• PROBLEM TO WORK ON
The word "http" marks the lines to keep; find each one in the data and copy it.

Stored data
Content starts
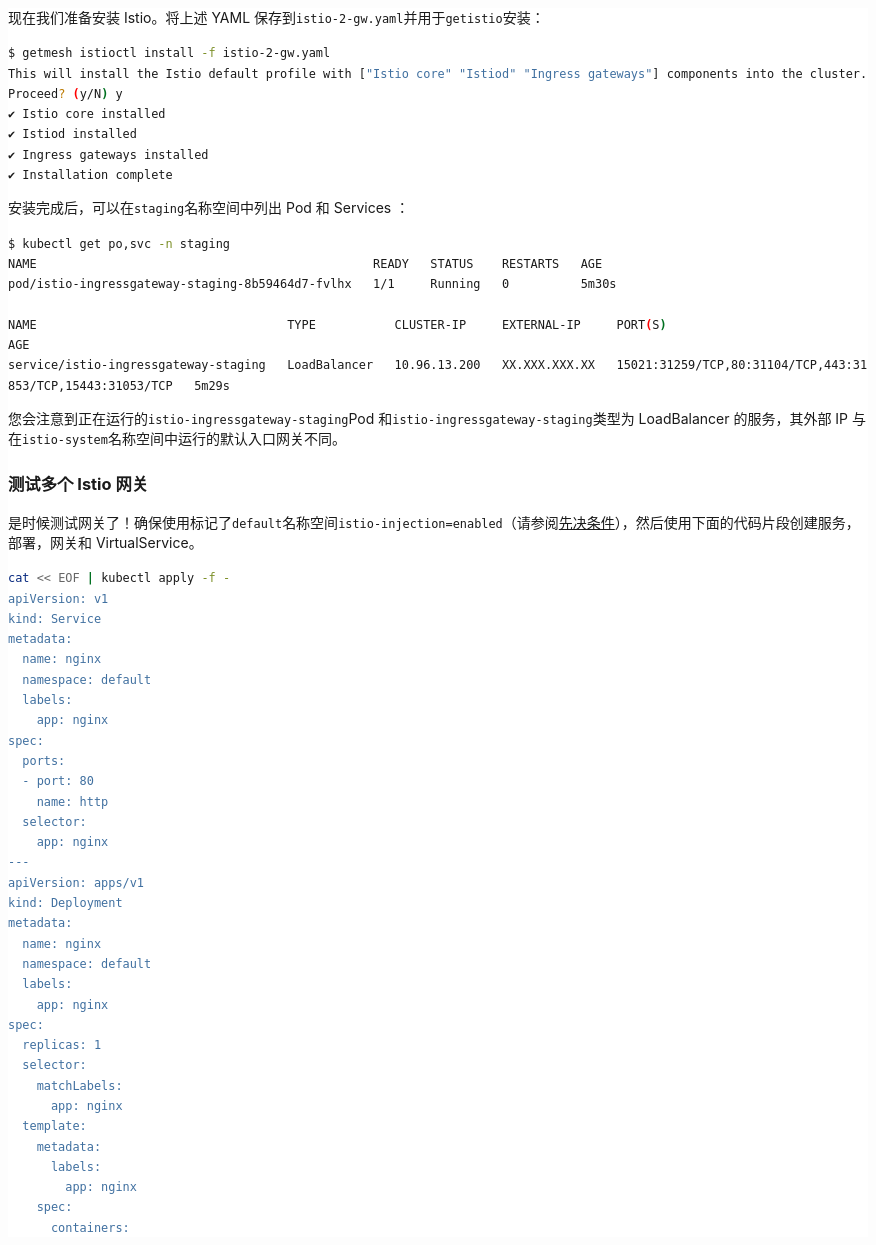 现在我们准备安装 Istio。将上述 YAML 保存到`istio-2-gw.yaml`并用于`getistio`安装：

```sh
$ getmesh istioctl install -f istio-2-gw.yaml
This will install the Istio default profile with ["Istio core" "Istiod" "Ingress gateways"] components into the cluster. Proceed? (y/N) y
✔ Istio core installed
✔ Istiod installed
✔ Ingress gateways installed
✔ Installation complete
```

安装完成后，可以在`staging`名称空间中列出 Pod 和 Services ：

```sh
$ kubectl get po,svc -n staging
NAME                                               READY   STATUS    RESTARTS   AGE
pod/istio-ingressgateway-staging-8b59464d7-fvlhx   1/1     Running   0          5m30s

NAME                                   TYPE           CLUSTER-IP     EXTERNAL-IP     PORT(S)                                                      AGE
service/istio-ingressgateway-staging   LoadBalancer   10.96.13.200   XX.XXX.XXX.XX   15021:31259/TCP,80:31104/TCP,443:31853/TCP,15443:31053/TCP   5m29s
```

您会注意到正在运行的`istio-ingressgateway-staging`Pod 和`istio-ingressgateway-staging`类型为 LoadBalancer 的服务，其外部 IP 与在`istio-system`名称空间中运行的默认入口网关不同。

### 测试多个 Istio 网关

是时候测试网关了！确保使用标记了`default`名称空间`istio-injection=enabled`（请参阅[先决条件](http://localhost:1313/istio-in-practice/multiple-ingress-gateways/prerequisites)），然后使用下面的代码片段创建服务，部署，网关和 VirtualService。

```sh
cat << EOF | kubectl apply -f -
apiVersion: v1
kind: Service
metadata:
  name: nginx
  namespace: default
  labels:
    app: nginx
spec:
  ports:
  - port: 80
    name: http
  selector:
    app: nginx
---
apiVersion: apps/v1
kind: Deployment
metadata:
  name: nginx
  namespace: default
  labels:
    app: nginx
spec:
  replicas: 1
  selector:
    matchLabels:
      app: nginx
  template:
    metadata:
      labels:
        app: nginx
    spec:
      containers:
```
Content ends
• THE COMPLETED TASK
是时候测试网关了！确保使用标记了`default`名称空间`istio-injection=enabled`（请参阅[先决条件](http://localhost:1313/istio-in-practice/multiple-ingress-gateways/prerequisites)），然后使用下面的代码片段创建服务，部署，网关和 VirtualService。
    name: http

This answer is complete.